And there is a question that must be asked. Has former Sierra Madre Mayor and persistent regressive redevelopment nuisance Bart Doyle been caught up in any of this excitement? As the former Chief Operating Officer of the Titan Group, the organization that was the moving force behind the El Monte Transit Village, he was definitely a part of the picture during its heyday. And since this defunct company is today the apparent object of some ongoing Fed curiosity, Doyle's possible involvement now in this FBI investigation does seem like a fair topic for inquiry.

However, whether or not that is the case is a source for speculation only at this point. This from the PSN:

FBI, federal authorities investigating El Monte Village project - the FBI and other federal authorities are investigating the former developer of the $1 billion El Monte Transit Village project, according to federal, sheriff's and city officials.

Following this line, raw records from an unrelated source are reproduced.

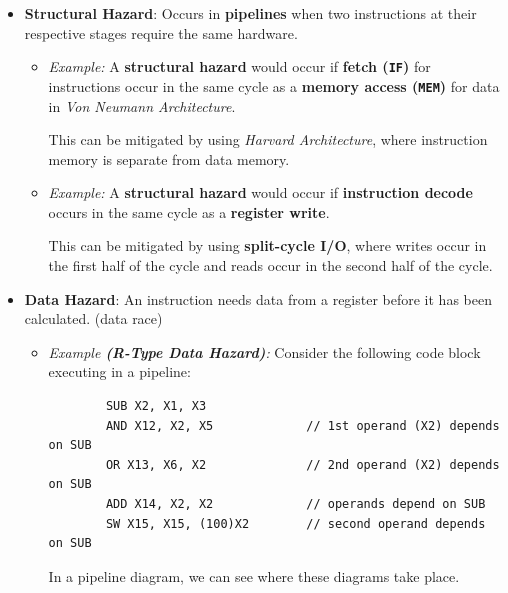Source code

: \documentclass[12pt, letterpaper]{article}
\begin{document}
\begin{itemize}
  \item \textbf{Structural Hazard}: Occurs in \textbf{pipelines} when
    two instructions at their respective stages require the same hardware.
    \begin{itemize}
      \item \textit{Example:} A \textbf{structural hazard} would
        occur if \textbf{fetch (\texttt{IF})} for instructions occur
        in the same cycle as a \textbf{memory access (\texttt{MEM})}
        for data in \textit{Von Neumann Architecture}.
        \medskip

        This can be mitigated by using \textit{Harvard Architecture},
        where instruction memory is separate from data memory.

      \item \textit{Example:} A \textbf{structural hazard} would
        occur if \textbf{instruction decode} occurs in the same cycle
        as a \textbf{register write}.
        \medskip

        This can be mitigated by using \textbf{split-cycle I/O},
        where writes occur in the first half of the cycle and reads
        occur in the second half of the cycle.
    \end{itemize}
  \item \textbf{Data Hazard}: An instruction needs data from a
    register before it has been calculated. (data race)
    \begin{itemize}
      \item \textit{Example \textbf{(R-Type Data Hazard)}:} Consider
        the following code block executing in a pipeline:
                \begin{verbatim}
        SUB X2, X1, X3
        AND X12, X2, X5             // 1st operand (X2) depends on SUB
        OR X13, X6, X2              // 2nd operand (X2) depends on SUB
        ADD X14, X2, X2             // operands depend on SUB
        SW X15, X15, (100)X2        // second operand depends on SUB
                \end{verbatim}

        In a pipeline diagram, we can see where these diagrams take place.

        \medskip
        {\centering

}
\end{itemize}
\end{itemize}
\end{document}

El Monte police turned their investigation into alleged fraud by two executives of the Titan Group, John Leung and Jean Lang, over to the Los Angeles County Sheriff's Department. A sheriff's lieutenant said Wednesday the department declined to investigate because the FBI was involved.

"When we were asked by El Monte (police) to investigate the case ... we did a little research and found out the FBI already had a case they were investigating so we weren't going to step on their toes," sheriff's Lt. Sherri Anderson (said). "We did let the FBI know that El Monte asked us to do it, but they were already doing it."

The entire story can be accessed here.

In 2007 things were looking a bit more sunny for the Titan Group and their El Monte Transit Village project. John Leung, the owner of Titan (pictured standing above with our Bart), was quite upfront about all the excitement being created by his transit village redevelopment project, and said so in this Sep. 25, 2007 article ("Mixed Used Development a Possibility in El Monte" - click here), originally published in the San Gabriel Valley Tribune.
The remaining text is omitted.